◆ **Task directions**
The required answer is each line in the entries below where "install" occurs.

*** Input material ***

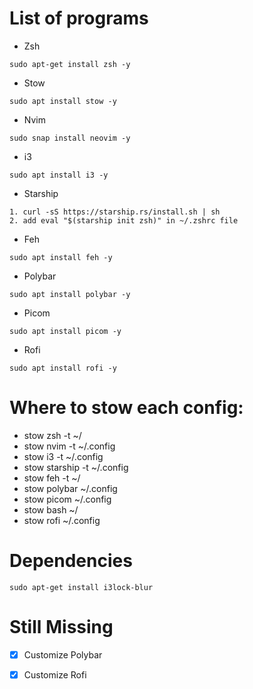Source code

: # List of programs

- Zsh
```
sudo apt-get install zsh -y
```
- Stow
```
sudo apt install stow -y
```
- Nvim
```
sudo snap install neovim -y
```
- i3
```
sudo apt install i3 -y
```
- Starship
```
1. curl -sS https://starship.rs/install.sh | sh
2. add eval "$(starship init zsh)" in ~/.zshrc file
```
- Feh
```
sudo apt install feh -y
```
- Polybar
```
sudo apt install polybar -y
```
- Picom
```
sudo apt install picom -y
```
- Rofi
```
sudo apt install rofi -y
```
# Where to stow each config:

- stow zsh -t ~/
- stow nvim -t ~/.config
- stow i3 -t ~/.config
- stow starship -t ~/.config
- stow feh -t ~/
- stow polybar ~/.config
- stow picom ~/.config
- stow bash ~/
- stow rofi ~/.config

# Dependencies
```
sudo apt-get install i3lock-blur
```

# Still Missing

- [x] Customize Polybar
- [x] Customize Rofi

*** End of Input material ***

◆ **Solution**
sudo apt-get install zsh -y
sudo apt install stow -y
sudo snap install neovim -y
sudo apt install i3 -y
1. curl -sS https://starship.rs/install.sh | sh
sudo apt install feh -y
sudo apt install polybar -y
sudo apt install picom -y
sudo apt install rofi -y
sudo apt-get install i3lock-blur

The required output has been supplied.